Traveling-wave tubes (TWTs) are widely applied in radar, imaging, and military systems owing to their excellent amplification characteristics. Miniaturization and integration are critical to the future of TWTs, with multi-channel slow-wave structures (SWSs) forming the foundation for their realization in high-power vacuum electronic devices.

To provide design insights for multi-channel TWTs and simultaneously enhance their output power, a W-band folded-waveguide TWT with dual electron beams and H-plane power combining was proposed.

Three-dimensional electromagnetic simulations in CST were conducted to verify the high-frequency characteristics, electric field distribution, and amplification performance of the proposed SWS, thereby confirming the validity of the design.
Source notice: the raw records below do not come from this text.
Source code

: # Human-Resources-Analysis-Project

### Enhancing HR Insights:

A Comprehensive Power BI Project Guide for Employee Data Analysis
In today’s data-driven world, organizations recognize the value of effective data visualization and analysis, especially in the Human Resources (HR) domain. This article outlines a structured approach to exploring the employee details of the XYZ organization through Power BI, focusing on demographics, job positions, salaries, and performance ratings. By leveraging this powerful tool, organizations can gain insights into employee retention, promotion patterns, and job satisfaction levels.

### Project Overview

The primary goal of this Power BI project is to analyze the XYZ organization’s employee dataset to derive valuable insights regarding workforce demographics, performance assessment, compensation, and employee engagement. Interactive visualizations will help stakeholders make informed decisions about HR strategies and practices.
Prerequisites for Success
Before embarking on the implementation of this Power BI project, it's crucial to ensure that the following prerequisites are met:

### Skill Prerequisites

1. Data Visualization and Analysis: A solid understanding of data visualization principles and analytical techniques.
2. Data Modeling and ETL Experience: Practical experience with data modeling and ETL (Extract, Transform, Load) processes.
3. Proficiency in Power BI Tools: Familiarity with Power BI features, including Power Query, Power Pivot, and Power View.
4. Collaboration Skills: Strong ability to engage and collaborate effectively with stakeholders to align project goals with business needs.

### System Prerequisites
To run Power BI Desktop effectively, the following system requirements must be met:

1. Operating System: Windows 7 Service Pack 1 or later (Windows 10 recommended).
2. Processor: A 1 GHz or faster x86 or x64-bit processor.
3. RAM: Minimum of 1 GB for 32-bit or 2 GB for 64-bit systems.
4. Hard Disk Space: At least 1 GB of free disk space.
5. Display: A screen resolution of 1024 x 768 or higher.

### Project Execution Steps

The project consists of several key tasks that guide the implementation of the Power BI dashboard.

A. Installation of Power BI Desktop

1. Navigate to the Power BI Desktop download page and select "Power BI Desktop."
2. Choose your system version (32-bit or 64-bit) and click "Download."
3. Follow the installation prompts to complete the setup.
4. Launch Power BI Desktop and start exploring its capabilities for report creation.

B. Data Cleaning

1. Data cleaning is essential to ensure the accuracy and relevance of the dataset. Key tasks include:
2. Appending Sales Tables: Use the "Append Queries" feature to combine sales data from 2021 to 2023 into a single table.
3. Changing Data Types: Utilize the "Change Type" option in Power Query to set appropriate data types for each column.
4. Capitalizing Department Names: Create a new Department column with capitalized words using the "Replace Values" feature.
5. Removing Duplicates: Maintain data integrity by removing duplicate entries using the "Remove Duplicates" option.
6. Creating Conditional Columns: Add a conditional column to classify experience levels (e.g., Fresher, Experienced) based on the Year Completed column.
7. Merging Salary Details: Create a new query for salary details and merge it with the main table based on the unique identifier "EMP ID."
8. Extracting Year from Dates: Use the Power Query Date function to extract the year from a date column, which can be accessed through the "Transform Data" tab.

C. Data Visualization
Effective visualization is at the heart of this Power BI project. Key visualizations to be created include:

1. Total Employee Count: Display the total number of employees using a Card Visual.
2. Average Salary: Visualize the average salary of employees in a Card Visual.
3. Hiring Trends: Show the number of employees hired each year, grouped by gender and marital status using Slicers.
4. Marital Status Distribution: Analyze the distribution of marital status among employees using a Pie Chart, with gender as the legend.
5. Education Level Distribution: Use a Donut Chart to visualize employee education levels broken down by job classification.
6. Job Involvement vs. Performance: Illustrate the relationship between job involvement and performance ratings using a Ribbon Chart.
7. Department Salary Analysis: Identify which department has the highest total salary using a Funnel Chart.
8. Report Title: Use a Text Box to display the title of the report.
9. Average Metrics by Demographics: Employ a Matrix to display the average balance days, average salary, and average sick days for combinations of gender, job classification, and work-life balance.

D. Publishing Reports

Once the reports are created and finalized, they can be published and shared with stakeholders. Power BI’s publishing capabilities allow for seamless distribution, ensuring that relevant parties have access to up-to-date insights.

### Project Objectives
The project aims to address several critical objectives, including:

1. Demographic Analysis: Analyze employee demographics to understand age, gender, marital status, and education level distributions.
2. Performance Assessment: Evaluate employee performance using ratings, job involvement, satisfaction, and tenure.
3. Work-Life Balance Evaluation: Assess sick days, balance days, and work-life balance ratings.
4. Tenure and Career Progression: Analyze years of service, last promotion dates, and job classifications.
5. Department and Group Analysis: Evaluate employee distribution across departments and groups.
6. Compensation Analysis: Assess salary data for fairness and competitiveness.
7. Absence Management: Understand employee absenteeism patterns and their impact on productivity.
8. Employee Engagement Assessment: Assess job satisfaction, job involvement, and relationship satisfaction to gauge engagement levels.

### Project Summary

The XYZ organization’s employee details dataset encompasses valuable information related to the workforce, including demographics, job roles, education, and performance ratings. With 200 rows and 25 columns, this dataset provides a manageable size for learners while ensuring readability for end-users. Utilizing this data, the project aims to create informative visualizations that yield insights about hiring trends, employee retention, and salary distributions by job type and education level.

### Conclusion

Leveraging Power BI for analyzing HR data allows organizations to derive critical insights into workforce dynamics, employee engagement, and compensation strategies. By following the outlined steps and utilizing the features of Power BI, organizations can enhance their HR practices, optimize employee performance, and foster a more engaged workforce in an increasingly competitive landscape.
Results indicate that the designed TWT achieves a transmission bandwidth of 10 GHz. With an electron beam voltage of 17.9 kV and a current of 0.35 A, the output power reaches 450 W at 94 GHz, corresponding to an efficiency of 7.18% and a gain of 23.5 dB. Moreover, under fixed beam voltage and current, the TWT delivers over 200 W output power across 91–99 GHz, with a 3 dB bandwidth of 91–98.5 GHz. The particle voltage distribution after modulation further validates the mode analysis.

These results demonstrate the feasibility of compact dual-beam power-combining structures and provide useful guidance for the design of future multi-channel TWTs.